# What you should do:
A faithful transcription of the entries below is required.

START Data extracts

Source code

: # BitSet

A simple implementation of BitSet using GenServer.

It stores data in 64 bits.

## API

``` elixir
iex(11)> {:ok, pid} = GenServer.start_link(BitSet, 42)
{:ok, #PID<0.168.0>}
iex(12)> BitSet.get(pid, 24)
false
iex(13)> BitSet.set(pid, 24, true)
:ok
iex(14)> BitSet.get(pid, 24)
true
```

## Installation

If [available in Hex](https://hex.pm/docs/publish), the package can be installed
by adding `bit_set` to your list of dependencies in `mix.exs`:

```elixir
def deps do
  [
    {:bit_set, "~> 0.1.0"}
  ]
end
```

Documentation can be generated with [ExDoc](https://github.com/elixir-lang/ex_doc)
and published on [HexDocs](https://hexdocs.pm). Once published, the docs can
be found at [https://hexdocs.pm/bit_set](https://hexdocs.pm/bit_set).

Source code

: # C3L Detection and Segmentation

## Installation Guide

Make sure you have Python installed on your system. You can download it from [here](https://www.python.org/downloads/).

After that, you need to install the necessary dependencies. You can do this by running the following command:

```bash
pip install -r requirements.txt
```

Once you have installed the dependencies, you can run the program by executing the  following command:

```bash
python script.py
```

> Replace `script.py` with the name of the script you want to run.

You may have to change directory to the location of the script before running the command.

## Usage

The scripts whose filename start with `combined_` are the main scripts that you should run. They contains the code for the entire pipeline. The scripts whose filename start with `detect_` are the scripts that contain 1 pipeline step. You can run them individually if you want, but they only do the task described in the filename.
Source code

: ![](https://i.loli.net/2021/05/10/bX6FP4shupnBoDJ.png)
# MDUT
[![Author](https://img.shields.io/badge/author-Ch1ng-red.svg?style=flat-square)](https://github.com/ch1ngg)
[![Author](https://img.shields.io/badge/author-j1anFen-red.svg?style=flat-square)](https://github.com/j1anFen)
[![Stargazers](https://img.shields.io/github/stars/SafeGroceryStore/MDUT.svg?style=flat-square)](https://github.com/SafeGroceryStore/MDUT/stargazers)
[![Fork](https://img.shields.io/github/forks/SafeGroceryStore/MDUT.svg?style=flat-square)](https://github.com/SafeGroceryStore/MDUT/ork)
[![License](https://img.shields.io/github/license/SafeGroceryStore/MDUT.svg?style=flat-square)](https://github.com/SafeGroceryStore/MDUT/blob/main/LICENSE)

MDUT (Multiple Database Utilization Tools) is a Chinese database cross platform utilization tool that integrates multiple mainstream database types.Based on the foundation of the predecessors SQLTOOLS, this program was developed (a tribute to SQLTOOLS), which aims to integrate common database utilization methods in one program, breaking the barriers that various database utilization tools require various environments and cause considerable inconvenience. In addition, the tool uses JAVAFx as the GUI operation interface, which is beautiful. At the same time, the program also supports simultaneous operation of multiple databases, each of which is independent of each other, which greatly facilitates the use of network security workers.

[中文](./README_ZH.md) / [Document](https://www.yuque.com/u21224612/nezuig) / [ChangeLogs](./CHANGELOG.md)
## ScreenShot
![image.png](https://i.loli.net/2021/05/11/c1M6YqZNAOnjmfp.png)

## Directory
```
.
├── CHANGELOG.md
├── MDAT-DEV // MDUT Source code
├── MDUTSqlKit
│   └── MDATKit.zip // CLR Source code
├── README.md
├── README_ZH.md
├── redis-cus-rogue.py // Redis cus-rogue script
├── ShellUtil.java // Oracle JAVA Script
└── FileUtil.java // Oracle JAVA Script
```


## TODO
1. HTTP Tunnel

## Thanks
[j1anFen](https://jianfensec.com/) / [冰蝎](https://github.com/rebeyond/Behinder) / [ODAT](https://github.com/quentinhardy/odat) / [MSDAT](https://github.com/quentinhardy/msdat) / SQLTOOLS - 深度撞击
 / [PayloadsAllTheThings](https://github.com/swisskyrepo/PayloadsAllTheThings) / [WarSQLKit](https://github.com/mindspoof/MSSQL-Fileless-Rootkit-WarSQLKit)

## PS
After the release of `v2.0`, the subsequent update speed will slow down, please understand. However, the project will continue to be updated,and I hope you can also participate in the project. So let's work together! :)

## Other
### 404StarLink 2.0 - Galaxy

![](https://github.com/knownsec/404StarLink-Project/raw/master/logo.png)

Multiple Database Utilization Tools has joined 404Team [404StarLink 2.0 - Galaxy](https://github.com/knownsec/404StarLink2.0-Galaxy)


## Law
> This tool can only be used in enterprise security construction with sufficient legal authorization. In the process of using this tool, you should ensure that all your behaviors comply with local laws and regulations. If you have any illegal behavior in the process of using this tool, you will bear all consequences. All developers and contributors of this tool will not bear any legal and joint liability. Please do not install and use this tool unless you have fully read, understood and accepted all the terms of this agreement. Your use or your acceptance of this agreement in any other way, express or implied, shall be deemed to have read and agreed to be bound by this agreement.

END Data extracts

# Task answer:
Source code

: # BitSet

A simple implementation of BitSet using GenServer.

It stores data in 64 bits.

## API

``` elixir
iex(11)> {:ok, pid} = GenServer.start_link(BitSet, 42)
{:ok, #PID<0.168.0>}
iex(12)> BitSet.get(pid, 24)
false
iex(13)> BitSet.set(pid, 24, true)
:ok
iex(14)> BitSet.get(pid, 24)
true
```

## Installation

If [available in Hex](https://hex.pm/docs/publish), the package can be installed
by adding `bit_set` to your list of dependencies in `mix.exs`:

```elixir
def deps do
  [
    {:bit_set, "~> 0.1.0"}
  ]
end
```

Documentation can be generated with [ExDoc](https://github.com/elixir-lang/ex_doc)
and published on [HexDocs](https://hexdocs.pm). Once published, the docs can
be found at [https://hexdocs.pm/bit_set](https://hexdocs.pm/bit_set).

Source code

: # C3L Detection and Segmentation

## Installation Guide

Make sure you have Python installed on your system. You can download it from [here](https://www.python.org/downloads/).

After that, you need to install the necessary dependencies. You can do this by running the following command:

```bash
pip install -r requirements.txt
```

Once you have installed the dependencies, you can run the program by executing the  following command:

```bash
python script.py
```

> Replace `script.py` with the name of the script you want to run.

You may have to change directory to the location of the script before running the command.

## Usage

The scripts whose filename start with `combined_` are the main scripts that you should run. They contains the code for the entire pipeline. The scripts whose filename start with `detect_` are the scripts that contain 1 pipeline step. You can run them individually if you want, but they only do the task described in the filename.
Source code

: ![](https://i.loli.net/2021/05/10/bX6FP4shupnBoDJ.png)
# MDUT
[![Author](https://img.shields.io/badge/author-Ch1ng-red.svg?style=flat-square)](https://github.com/ch1ngg)
[![Author](https://img.shields.io/badge/author-j1anFen-red.svg?style=flat-square)](https://github.com/j1anFen)
[![Stargazers](https://img.shields.io/github/stars/SafeGroceryStore/MDUT.svg?style=flat-square)](https://github.com/SafeGroceryStore/MDUT/stargazers)
[![Fork](https://img.shields.io/github/forks/SafeGroceryStore/MDUT.svg?style=flat-square)](https://github.com/SafeGroceryStore/MDUT/ork)
[![License](https://img.shields.io/github/license/SafeGroceryStore/MDUT.svg?style=flat-square)](https://github.com/SafeGroceryStore/MDUT/blob/main/LICENSE)

MDUT (Multiple Database Utilization Tools) is a Chinese database cross platform utilization tool that integrates multiple mainstream database types.Based on the foundation of the predecessors SQLTOOLS, this program was developed (a tribute to SQLTOOLS), which aims to integrate common database utilization methods in one program, breaking the barriers that various database utilization tools require various environments and cause considerable inconvenience. In addition, the tool uses JAVAFx as the GUI operation interface, which is beautiful. At the same time, the program also supports simultaneous operation of multiple databases, each of which is independent of each other, which greatly facilitates the use of network security workers.

[中文](./README_ZH.md) / [Document](https://www.yuque.com/u21224612/nezuig) / [ChangeLogs](./CHANGELOG.md)
## ScreenShot
![image.png](https://i.loli.net/2021/05/11/c1M6YqZNAOnjmfp.png)

## Directory
```
.
├── CHANGELOG.md
├── MDAT-DEV // MDUT Source code
├── MDUTSqlKit
│   └── MDATKit.zip // CLR Source code
├── README.md
├── README_ZH.md
├── redis-cus-rogue.py // Redis cus-rogue script
├── ShellUtil.java // Oracle JAVA Script
└── FileUtil.java // Oracle JAVA Script
```


## TODO
1. HTTP Tunnel

## Thanks
[j1anFen](https://jianfensec.com/) / [冰蝎](https://github.com/rebeyond/Behinder) / [ODAT](https://github.com/quentinhardy/odat) / [MSDAT](https://github.com/quentinhardy/msdat) / SQLTOOLS - 深度撞击
 / [PayloadsAllTheThings](https://github.com/swisskyrepo/PayloadsAllTheThings) / [WarSQLKit](https://github.com/mindspoof/MSSQL-Fileless-Rootkit-WarSQLKit)

## PS
After the release of `v2.0`, the subsequent update speed will slow down, please understand. However, the project will continue to be updated,and I hope you can also participate in the project. So let's work together! :)

## Other
### 404StarLink 2.0 - Galaxy

![](https://github.com/knownsec/404StarLink-Project/raw/master/logo.png)

Multiple Database Utilization Tools has joined 404Team [404StarLink 2.0 - Galaxy](https://github.com/knownsec/404StarLink2.0-Galaxy)


## Law
> This tool can only be used in enterprise security construction with sufficient legal authorization. In the process of using this tool, you should ensure that all your behaviors comply with local laws and regulations. If you have any illegal behavior in the process of using this tool, you will bear all consequences. All developers and contributors of this tool will not bear any legal and joint liability. Please do not install and use this tool unless you have fully read, understood and accepted all the terms of this agreement. Your use or your acceptance of this agreement in any other way, express or implied, shall be deemed to have read and agreed to be bound by this agreement.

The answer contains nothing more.